Mit jedem MRT- oder CT-Gerät könnten Radiologen, so die Berechnungen der Journalisten, auf diese Weise knapp 100'000 Euro Gewinn im Jahr machen. Nach Schätzung koste dies die Versicher­ten in Deutschland dann jährlich knapp 200 Millionen Euro. 

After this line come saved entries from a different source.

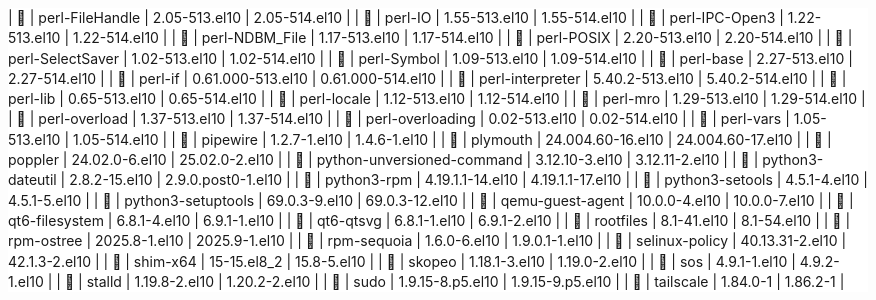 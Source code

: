 | 🔄 | perl-FileHandle | 2.05-513.el10 | 2.05-514.el10 |
| 🔄 | perl-IO | 1.55-513.el10 | 1.55-514.el10 |
| 🔄 | perl-IPC-Open3 | 1.22-513.el10 | 1.22-514.el10 |
| 🔄 | perl-NDBM_File | 1.17-513.el10 | 1.17-514.el10 |
| 🔄 | perl-POSIX | 2.20-513.el10 | 2.20-514.el10 |
| 🔄 | perl-SelectSaver | 1.02-513.el10 | 1.02-514.el10 |
| 🔄 | perl-Symbol | 1.09-513.el10 | 1.09-514.el10 |
| 🔄 | perl-base | 2.27-513.el10 | 2.27-514.el10 |
| 🔄 | perl-if | 0.61.000-513.el10 | 0.61.000-514.el10 |
| 🔄 | perl-interpreter | 5.40.2-513.el10 | 5.40.2-514.el10 |
| 🔄 | perl-lib | 0.65-513.el10 | 0.65-514.el10 |
| 🔄 | perl-locale | 1.12-513.el10 | 1.12-514.el10 |
| 🔄 | perl-mro | 1.29-513.el10 | 1.29-514.el10 |
| 🔄 | perl-overload | 1.37-513.el10 | 1.37-514.el10 |
| 🔄 | perl-overloading | 0.02-513.el10 | 0.02-514.el10 |
| 🔄 | perl-vars | 1.05-513.el10 | 1.05-514.el10 |
| 🔄 | pipewire | 1.2.7-1.el10 | 1.4.6-1.el10 |
| 🔄 | plymouth | 24.004.60-16.el10 | 24.004.60-17.el10 |
| 🔄 | poppler | 24.02.0-6.el10 | 25.02.0-2.el10 |
| 🔄 | python-unversioned-command | 3.12.10-3.el10 | 3.12.11-2.el10 |
| 🔄 | python3-dateutil | 2.8.2-15.el10 | 2.9.0.post0-1.el10 |
| 🔄 | python3-rpm | 4.19.1.1-14.el10 | 4.19.1.1-17.el10 |
| 🔄 | python3-setools | 4.5.1-4.el10 | 4.5.1-5.el10 |
| 🔄 | python3-setuptools | 69.0.3-9.el10 | 69.0.3-12.el10 |
| 🔄 | qemu-guest-agent | 10.0.0-4.el10 | 10.0.0-7.el10 |
| 🔄 | qt6-filesystem | 6.8.1-4.el10 | 6.9.1-1.el10 |
| 🔄 | qt6-qtsvg | 6.8.1-1.el10 | 6.9.1-2.el10 |
| 🔄 | rootfiles | 8.1-41.el10 | 8.1-54.el10 |
| 🔄 | rpm-ostree | 2025.8-1.el10 | 2025.9-1.el10 |
| 🔄 | rpm-sequoia | 1.6.0-6.el10 | 1.9.0.1-1.el10 |
| 🔄 | selinux-policy | 40.13.31-2.el10 | 42.1.3-2.el10 |
| 🔄 | shim-x64 | 15-15.el8_2 | 15.8-5.el10 |
| 🔄 | skopeo | 1.18.1-3.el10 | 1.19.0-2.el10 |
| 🔄 | sos | 4.9.1-1.el10 | 4.9.2-1.el10 |
| 🔄 | stalld | 1.19.8-2.el10 | 1.20.2-2.el10 |
| 🔄 | sudo | 1.9.15-8.p5.el10 | 1.9.15-9.p5.el10 |
| 🔄 | tailscale | 1.84.0-1 | 1.86.2-1 |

Mögliche Gefährdung der Patienten

Der finanzielle Anreiz führt offenbar aber auch dazu, häufiger Untersuchungen mit Kontrastmitteln durchzuführen – und somit häufiger, als es medizinisch überhaupt nötig wäre. Derweil sehen Gesundheitspolitiker und Patientenschützer hier eine mögliche Gefährdung der Pa­tien­ten, weil Kontrastmittel eine Belastung für den Körper darstellen. 
Inzwischen hat sich auch das Bundesministerium für Gesundheit (BMG) in die Debatte eingeschaltet. Das BMG habe den AOK-Bundesverband um Aufklärung des Sachverhalts in den betroffenen Bundesländern ge­beten. Dieser betonte, man nehme die durch die Medienberichte nunmehr vorliegenden Infos «über das intransparente Geschäftsgebaren von Kontrastmittelanbietern und Radiologen sehr ernst». 

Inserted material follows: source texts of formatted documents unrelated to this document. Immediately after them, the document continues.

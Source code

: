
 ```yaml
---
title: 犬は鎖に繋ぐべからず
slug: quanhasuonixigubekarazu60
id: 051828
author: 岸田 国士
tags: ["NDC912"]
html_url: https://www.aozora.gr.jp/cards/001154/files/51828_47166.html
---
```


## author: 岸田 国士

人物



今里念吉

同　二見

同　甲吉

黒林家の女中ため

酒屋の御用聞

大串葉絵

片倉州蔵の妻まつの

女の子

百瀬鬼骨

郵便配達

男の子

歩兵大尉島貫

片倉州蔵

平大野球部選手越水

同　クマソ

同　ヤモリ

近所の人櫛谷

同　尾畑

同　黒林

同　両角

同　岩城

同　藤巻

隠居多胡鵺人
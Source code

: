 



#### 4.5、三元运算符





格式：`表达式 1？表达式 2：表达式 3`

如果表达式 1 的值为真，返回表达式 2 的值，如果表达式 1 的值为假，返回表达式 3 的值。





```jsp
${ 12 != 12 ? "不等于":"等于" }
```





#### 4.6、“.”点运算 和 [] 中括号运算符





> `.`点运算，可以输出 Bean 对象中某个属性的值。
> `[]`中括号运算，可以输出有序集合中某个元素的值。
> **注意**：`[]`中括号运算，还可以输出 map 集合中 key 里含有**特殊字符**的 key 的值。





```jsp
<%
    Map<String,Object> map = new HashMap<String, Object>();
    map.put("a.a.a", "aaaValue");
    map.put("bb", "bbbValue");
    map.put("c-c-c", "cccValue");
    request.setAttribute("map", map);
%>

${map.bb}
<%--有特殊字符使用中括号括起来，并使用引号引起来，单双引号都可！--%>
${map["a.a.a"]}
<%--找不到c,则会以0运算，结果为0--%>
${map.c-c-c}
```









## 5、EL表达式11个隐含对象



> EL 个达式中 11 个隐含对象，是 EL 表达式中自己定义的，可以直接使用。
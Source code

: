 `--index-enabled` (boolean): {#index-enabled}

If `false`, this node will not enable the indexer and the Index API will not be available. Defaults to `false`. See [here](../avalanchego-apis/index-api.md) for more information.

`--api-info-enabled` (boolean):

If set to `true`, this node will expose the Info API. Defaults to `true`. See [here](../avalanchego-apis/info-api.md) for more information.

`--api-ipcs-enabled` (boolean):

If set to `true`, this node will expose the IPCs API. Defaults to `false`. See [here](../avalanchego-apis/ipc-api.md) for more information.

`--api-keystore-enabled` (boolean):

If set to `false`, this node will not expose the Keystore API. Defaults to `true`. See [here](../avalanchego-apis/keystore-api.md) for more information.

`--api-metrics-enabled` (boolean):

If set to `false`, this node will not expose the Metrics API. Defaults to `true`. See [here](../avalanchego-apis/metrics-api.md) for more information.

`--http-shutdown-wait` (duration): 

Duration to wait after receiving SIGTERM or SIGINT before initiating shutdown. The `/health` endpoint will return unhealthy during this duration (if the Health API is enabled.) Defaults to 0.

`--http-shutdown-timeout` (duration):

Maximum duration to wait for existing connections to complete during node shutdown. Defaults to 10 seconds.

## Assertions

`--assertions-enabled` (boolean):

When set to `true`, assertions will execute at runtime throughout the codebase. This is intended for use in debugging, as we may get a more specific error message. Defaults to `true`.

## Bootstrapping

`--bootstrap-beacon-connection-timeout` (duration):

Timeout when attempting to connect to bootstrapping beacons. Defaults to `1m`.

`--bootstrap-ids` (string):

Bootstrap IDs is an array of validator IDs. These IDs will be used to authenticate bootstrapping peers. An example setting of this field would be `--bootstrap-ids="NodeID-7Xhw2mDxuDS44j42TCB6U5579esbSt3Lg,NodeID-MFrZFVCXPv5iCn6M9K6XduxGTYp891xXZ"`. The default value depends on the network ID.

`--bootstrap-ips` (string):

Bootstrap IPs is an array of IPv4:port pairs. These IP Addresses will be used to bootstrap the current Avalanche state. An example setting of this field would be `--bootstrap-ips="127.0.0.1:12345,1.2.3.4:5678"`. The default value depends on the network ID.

Wie läuft das in der Schweiz? 

Medinside wollte vom Bundesamt für Gesundheit (BAG) nun wissen, ob denn solche Abrechnungsmöglichkeiten auch in der Schweiz denkbar wären. Dem BAG sind hierzulande jedenfalls keine solchen Fälle bekannt, wie es auf Anfrage heisst.
Kontrastmittel werden in der Spezialitätenliste (SL) aufgeführt und die Preise im Sinne von Höchstpreisen festgelegt, wie das Bundesamt erklärt. Der Handlungsspielraum für einen Arzt betreffend abrechenbarer Preis für Kontrastmittel im ambulanten Bereich sei deshalb eingeschränkt. 

Verstoss gegen das Gesetz

Grundsätzlich sei es aber möglich, dass Arzneimittel zu günstigen Konditionen eingekauft, aber trotzdem mit dem in der Spezialitätenliste aufgeführten Preis verrechnet würden – und somit der Nettoerlös für den Arzt erhöht werden könne. Dieses Vorgehen wäre jedoch ein Verstoss gegen das KVG, wie das BAG weiter mitteilt. 
Auch im stationären Bereich sei der Handlungsspielraum für die Preise eingeschränkt.  Dies, weil die Fallpauschalen, welche auch Kontrastmittel umfassten, regelmässig auf Basis von Kostendaten der Spitäler überprüft und verhandelt würden.